● EXCERPTED DATA:

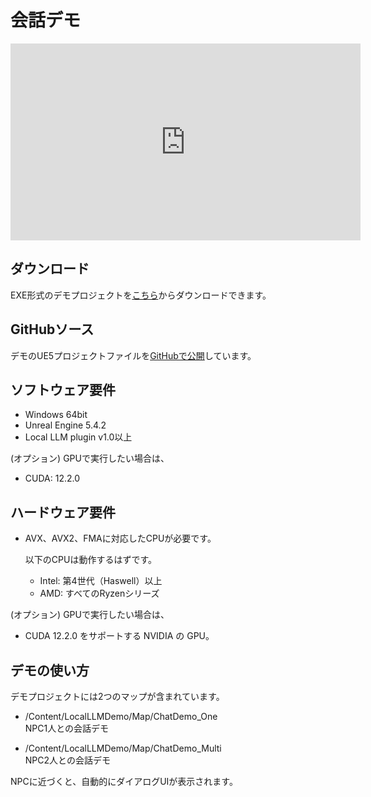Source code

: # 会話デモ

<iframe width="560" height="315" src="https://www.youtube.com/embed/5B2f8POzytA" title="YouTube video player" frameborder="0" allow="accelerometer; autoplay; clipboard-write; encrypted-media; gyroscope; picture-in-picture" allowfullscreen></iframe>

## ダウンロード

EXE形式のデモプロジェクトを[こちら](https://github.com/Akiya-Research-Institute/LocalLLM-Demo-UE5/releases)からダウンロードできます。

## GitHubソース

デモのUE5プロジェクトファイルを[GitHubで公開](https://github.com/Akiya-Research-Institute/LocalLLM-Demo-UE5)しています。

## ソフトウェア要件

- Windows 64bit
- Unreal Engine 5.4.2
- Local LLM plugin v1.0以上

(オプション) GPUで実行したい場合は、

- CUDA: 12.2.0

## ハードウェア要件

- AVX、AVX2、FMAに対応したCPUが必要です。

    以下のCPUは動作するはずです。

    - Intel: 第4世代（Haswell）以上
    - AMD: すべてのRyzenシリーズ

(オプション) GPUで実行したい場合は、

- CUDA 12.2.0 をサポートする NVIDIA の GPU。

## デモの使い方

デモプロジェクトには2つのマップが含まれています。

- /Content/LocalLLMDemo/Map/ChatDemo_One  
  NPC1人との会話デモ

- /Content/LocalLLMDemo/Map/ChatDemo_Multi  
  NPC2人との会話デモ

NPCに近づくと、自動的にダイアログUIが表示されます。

--

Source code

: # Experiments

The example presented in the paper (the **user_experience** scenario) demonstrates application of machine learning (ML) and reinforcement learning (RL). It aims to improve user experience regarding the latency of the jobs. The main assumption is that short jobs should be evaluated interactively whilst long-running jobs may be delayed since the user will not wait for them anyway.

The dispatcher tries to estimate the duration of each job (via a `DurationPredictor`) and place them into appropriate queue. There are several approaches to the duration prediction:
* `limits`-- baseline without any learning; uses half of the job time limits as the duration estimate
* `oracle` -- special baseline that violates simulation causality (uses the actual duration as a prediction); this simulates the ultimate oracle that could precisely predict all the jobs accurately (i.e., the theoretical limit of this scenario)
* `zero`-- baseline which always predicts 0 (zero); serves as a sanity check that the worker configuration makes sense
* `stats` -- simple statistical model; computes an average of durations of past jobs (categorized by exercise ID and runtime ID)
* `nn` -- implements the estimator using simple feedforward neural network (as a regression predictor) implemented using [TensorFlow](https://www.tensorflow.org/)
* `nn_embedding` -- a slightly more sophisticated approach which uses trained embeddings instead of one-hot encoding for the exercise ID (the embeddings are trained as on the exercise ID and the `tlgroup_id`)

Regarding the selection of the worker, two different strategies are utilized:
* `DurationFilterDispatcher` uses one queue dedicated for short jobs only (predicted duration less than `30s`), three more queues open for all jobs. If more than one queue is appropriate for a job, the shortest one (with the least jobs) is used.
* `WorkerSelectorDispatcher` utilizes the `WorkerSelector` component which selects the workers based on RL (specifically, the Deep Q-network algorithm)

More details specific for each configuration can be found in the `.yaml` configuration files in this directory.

--

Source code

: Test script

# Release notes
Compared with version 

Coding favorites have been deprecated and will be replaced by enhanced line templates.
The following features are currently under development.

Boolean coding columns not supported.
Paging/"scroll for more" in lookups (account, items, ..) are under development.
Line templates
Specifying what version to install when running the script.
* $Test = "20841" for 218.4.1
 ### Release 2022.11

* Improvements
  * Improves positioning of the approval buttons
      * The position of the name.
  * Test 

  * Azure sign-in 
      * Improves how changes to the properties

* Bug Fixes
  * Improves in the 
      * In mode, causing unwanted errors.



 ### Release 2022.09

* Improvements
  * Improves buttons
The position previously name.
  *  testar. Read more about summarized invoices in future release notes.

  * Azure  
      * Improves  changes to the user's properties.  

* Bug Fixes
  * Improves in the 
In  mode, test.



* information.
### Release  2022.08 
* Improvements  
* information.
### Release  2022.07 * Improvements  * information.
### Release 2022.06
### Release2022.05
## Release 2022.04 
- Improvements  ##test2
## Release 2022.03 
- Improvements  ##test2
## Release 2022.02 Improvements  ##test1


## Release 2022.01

● YOUR OBJECTIVE: Above are the records; copy exactly the lines from the line with "## ソフトウェア要件" through the line with "NPCに近づくと、自動的にダイアログUIが表示されます。", both included.

● EXERCISE RESULT:
## ソフトウェア要件

- Windows 64bit
- Unreal Engine 5.4.2
- Local LLM plugin v1.0以上

(オプション) GPUで実行したい場合は、

- CUDA: 12.2.0

## ハードウェア要件

- AVX、AVX2、FMAに対応したCPUが必要です。

    以下のCPUは動作するはずです。

    - Intel: 第4世代（Haswell）以上
    - AMD: すべてのRyzenシリーズ

(オプション) GPUで実行したい場合は、

- CUDA 12.2.0 をサポートする NVIDIA の GPU。

## デモの使い方

デモプロジェクトには2つのマップが含まれています。

- /Content/LocalLLMDemo/Map/ChatDemo_One  
  NPC1人との会話デモ

- /Content/LocalLLMDemo/Map/ChatDemo_Multi  
  NPC2人との会話デモ

NPCに近づくと、自動的にダイアログUIが表示されます。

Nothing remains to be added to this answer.